Apache CarbonData 2.0 Online Release
-
CarbonData 1.4 became the top project of Apache (at the beginning of 2017): a number of large domestic and foreign customers tried it out. At that time, Spark on CarbonData was 1.5~2 times more than Spark on Parquet in customer performance tests.
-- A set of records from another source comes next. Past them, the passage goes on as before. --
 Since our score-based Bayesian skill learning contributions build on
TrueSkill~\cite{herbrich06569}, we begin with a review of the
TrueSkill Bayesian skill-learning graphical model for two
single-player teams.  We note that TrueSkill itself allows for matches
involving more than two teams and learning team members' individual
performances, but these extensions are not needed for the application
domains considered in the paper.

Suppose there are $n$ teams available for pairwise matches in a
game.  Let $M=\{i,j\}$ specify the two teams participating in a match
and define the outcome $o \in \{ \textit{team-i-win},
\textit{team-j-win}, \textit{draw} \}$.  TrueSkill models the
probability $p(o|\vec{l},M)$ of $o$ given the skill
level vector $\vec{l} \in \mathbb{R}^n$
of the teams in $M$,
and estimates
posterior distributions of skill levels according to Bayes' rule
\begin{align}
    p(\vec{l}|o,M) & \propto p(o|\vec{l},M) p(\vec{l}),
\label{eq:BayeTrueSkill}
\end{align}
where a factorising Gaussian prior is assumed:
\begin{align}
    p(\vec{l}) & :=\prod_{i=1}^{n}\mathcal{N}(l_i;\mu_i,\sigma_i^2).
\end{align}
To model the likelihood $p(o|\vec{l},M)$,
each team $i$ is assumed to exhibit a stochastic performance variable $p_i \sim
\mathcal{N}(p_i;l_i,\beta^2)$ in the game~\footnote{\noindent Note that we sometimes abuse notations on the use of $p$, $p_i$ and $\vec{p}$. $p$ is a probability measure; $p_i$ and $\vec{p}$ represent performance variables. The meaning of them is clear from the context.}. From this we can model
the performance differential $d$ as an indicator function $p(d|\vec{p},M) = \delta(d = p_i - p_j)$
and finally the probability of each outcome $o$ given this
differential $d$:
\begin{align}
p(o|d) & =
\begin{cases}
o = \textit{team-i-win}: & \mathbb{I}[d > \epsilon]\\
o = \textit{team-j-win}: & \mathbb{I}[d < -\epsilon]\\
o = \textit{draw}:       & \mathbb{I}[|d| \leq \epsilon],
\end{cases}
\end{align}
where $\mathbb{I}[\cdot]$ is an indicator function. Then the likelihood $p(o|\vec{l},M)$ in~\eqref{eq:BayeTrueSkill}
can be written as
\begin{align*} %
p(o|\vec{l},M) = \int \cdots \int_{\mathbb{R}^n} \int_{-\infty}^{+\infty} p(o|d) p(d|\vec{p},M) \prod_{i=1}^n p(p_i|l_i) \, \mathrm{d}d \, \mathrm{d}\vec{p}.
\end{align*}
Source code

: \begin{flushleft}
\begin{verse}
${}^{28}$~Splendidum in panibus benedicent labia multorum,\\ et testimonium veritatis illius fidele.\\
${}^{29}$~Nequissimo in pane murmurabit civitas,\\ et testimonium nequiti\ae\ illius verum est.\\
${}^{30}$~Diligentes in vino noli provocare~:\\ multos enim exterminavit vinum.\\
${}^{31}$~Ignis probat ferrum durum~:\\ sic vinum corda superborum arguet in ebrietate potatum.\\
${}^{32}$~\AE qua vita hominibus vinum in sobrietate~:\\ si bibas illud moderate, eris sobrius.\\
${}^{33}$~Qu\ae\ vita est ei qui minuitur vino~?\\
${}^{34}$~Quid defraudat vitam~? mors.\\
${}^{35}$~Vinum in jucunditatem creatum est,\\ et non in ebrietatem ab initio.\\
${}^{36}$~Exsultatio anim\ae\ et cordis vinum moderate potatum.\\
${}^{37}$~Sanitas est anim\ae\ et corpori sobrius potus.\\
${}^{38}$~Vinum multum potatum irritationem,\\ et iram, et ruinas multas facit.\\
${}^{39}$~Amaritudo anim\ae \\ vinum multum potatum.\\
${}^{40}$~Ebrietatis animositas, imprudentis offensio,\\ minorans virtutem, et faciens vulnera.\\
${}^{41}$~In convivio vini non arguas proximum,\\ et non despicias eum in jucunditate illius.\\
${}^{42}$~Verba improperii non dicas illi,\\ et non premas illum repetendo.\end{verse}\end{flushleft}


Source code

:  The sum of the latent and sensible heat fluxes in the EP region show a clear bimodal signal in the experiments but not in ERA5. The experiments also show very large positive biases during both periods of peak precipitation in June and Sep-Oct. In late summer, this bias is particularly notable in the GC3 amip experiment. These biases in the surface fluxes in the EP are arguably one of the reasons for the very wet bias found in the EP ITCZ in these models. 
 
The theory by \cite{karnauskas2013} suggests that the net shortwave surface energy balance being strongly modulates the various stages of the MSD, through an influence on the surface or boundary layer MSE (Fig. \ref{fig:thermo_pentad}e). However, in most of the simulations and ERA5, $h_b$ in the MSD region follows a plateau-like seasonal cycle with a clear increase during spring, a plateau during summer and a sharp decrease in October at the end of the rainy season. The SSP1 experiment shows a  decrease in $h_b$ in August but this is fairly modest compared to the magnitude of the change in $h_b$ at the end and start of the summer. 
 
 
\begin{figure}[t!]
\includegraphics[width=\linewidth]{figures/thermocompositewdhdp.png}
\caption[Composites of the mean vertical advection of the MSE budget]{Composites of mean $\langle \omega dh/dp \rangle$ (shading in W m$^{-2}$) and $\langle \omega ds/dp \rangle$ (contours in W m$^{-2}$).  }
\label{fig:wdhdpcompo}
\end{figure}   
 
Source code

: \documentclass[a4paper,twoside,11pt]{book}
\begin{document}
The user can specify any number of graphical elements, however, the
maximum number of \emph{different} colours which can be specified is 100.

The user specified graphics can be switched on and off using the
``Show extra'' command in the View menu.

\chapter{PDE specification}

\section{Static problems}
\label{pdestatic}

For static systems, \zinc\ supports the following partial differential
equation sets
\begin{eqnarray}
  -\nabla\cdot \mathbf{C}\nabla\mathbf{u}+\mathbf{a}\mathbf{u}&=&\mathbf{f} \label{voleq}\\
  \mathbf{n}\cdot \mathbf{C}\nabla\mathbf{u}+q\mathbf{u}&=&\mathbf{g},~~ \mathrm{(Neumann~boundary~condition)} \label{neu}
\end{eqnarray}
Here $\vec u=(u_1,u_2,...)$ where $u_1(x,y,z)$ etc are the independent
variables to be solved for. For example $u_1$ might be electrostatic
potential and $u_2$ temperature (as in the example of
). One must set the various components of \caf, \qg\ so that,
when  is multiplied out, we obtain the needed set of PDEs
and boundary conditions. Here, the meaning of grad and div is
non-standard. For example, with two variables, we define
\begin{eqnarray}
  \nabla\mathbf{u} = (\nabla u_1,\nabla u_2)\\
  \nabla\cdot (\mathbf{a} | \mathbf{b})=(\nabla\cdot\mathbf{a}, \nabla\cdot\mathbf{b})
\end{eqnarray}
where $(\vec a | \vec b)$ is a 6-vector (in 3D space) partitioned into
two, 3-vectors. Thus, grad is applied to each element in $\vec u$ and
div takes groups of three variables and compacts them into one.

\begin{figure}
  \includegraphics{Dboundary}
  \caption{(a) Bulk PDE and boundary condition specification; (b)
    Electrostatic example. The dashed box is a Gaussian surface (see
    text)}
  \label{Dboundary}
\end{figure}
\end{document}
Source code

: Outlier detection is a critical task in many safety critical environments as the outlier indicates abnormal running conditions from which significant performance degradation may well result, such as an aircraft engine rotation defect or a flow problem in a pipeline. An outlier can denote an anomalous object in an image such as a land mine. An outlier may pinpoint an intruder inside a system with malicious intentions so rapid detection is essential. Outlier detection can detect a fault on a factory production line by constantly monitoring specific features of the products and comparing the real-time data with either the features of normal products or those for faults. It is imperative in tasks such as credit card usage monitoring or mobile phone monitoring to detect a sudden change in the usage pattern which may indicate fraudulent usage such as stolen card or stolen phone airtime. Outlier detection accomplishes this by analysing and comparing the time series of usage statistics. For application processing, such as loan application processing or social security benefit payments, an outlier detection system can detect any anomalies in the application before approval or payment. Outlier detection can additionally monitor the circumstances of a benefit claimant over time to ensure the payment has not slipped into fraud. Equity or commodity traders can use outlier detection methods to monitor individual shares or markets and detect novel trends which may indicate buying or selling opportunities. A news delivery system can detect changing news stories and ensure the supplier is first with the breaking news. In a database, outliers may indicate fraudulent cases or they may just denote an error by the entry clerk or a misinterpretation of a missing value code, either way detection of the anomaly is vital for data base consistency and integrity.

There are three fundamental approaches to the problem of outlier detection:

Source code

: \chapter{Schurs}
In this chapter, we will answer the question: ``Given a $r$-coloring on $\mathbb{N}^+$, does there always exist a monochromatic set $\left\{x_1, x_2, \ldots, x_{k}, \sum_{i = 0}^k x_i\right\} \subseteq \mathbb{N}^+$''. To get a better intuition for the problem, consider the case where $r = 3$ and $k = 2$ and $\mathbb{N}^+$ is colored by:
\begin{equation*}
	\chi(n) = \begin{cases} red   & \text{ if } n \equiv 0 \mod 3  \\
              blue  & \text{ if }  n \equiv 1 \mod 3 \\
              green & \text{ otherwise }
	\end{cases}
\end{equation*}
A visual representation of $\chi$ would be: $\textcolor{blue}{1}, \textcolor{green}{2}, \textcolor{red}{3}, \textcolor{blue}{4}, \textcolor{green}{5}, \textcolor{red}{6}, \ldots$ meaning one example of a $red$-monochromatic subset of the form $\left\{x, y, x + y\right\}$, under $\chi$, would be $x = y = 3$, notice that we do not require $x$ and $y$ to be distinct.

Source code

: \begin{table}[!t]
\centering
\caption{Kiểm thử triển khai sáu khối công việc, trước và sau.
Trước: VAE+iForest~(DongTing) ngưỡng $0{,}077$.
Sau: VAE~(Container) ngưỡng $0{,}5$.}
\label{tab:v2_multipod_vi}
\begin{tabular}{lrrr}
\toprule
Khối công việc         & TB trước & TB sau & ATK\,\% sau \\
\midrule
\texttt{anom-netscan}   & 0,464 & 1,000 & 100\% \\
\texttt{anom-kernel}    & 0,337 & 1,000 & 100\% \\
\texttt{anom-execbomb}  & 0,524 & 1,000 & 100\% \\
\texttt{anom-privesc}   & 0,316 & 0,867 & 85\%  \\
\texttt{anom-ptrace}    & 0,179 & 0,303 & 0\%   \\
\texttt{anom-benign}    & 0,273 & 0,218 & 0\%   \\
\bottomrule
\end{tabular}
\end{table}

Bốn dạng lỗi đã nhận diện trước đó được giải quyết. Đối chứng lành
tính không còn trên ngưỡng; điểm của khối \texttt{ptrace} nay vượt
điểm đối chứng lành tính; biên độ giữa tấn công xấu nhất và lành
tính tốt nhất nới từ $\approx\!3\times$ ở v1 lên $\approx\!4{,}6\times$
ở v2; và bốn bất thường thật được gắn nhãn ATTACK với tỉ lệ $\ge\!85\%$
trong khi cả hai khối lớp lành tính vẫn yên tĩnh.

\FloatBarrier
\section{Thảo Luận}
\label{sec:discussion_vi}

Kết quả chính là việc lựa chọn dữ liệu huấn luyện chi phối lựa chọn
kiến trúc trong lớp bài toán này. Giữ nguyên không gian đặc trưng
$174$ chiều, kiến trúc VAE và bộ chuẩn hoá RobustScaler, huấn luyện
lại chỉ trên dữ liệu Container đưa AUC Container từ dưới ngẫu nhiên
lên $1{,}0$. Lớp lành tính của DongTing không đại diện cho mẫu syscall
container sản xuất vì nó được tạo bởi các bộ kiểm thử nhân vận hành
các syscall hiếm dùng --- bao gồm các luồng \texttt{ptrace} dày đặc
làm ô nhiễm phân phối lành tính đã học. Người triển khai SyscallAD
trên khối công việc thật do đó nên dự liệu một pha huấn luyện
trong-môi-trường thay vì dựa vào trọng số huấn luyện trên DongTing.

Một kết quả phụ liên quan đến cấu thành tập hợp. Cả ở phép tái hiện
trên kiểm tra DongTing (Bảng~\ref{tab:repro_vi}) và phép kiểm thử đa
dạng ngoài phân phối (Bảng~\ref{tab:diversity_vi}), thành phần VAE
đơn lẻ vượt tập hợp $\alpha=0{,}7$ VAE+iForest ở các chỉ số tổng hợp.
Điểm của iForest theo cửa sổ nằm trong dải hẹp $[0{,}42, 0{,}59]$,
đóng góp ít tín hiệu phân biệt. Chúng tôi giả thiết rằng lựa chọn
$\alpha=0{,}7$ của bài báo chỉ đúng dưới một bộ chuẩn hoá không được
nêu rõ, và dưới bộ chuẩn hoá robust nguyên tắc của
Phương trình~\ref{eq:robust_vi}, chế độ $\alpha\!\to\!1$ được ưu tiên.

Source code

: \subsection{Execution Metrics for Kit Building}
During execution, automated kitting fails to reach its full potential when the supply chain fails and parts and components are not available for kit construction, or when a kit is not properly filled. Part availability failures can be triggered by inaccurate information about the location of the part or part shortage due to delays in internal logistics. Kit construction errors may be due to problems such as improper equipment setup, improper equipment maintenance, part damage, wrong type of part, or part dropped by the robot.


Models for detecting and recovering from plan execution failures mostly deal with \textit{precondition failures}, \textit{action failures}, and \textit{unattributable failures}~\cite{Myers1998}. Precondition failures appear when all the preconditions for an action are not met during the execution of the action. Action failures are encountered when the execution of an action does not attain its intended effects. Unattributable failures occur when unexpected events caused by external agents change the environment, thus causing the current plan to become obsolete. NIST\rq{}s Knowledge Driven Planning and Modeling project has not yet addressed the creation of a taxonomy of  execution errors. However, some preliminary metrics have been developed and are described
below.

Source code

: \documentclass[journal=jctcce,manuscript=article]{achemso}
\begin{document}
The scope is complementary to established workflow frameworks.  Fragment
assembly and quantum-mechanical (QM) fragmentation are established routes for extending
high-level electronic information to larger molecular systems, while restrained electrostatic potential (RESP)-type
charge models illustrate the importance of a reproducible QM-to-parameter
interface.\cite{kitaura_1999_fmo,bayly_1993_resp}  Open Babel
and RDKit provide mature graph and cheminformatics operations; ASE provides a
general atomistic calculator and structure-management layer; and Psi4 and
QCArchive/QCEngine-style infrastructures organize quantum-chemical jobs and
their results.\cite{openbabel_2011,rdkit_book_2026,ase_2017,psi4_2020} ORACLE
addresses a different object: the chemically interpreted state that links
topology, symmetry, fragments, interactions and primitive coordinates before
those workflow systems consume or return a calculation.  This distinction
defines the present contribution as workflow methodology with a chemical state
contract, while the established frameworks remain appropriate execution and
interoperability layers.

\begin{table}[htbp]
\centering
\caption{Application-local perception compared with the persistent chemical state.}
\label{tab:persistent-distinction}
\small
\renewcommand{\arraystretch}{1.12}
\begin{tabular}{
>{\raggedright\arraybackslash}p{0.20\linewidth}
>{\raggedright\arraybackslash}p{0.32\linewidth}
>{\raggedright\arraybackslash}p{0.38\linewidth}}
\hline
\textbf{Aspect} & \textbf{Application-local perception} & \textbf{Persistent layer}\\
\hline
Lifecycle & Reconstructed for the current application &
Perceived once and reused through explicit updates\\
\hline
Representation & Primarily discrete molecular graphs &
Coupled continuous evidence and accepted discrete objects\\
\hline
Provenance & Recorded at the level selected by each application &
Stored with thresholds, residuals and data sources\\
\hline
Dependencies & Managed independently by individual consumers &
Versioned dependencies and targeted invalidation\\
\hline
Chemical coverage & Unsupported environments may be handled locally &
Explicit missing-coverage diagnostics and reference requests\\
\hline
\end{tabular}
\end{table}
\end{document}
Promoted CarbonData 1.0 to be released as an official product, and became the first top Apache project contributed by a Chinese company.
-
CarbonData 1.5, 1.6 (early 2019): Hadoop ecological ACID capabilities, including transaction, fault tolerance, metadata management, etc.
-
CarbonData 2.0 release (current): the system architecture for the cloud environment has been redesigned, with dozens of advanced functions, including storage and computing separation optimization, index and materialized view capabilities, data lake capabilities, real-time data synchronization and update, and so on.
-
-Storage optimization: metadata management optimization of object-oriented storage to avoid the high cost of moving objects and enumerating objects in data management
-
-Computing ecology: support Spark 2.4.5, Flink Hive、Alluxio、Presto、PyTorch、TensorFlow
-
-Detail query: secondary index, spatial index, segment level MinMax index, realizing second level response to PB level detail query
-
-Complex query: materialized view, timing pre aggregation, bucket index, and second level response to complex query
-
-Data lake index management: distributed index cache - IndexServer, and support index memory preloading
-
-Insert, Update and Delete performance enhancements, support Merge syntax
-
-Support Hive to read and write CarbonData transaction tables, and deep optimization of read and write performance
-
-Machine learning library supporting annotation and training analysis
Live broadcast information
Time: 19:30-21:00, June 3, 2020 (Wednesday) Address of live broadcast room: https://www.slidestalk.com/w/191 Co sponsor: Apache CarbonData Community, Kaiyuanshe Cooperative community: Shishuo.com http://huaweicloud.ai/
Special Guests
-
Chen Liang (Huawei; Apache CarbonData PMC & Committer) -
Li Kun (Huawei; Apache CarbonData PMC & Committer) -
Kunal Kapoor(Apache CarbonData PMC & Committer) -
Ravindra Pesala (Development Bank of Singapore, Apache CarbonData PMC & Committer) -
Vimal Das(UBER, Apache CarbonData PMC & Committer) -
Zhichao Zhang(Kyligence, Apache CarbonData PMC & Committer) -
Cao Lu (big data architect of SAIC Data Business Department, Apache CarbonData Committer) -
He Xiaoqiao (Meituan Reviews Data Platform Engineer, Apache CarbonData Committer) -
Hao Xingjun (core contributor of Apache CarbonData) -
Lin Lvqiang, Richard Lin (director of Kaiyuan News Agency; host of this press conference)
Agenda
How to start the first open source project?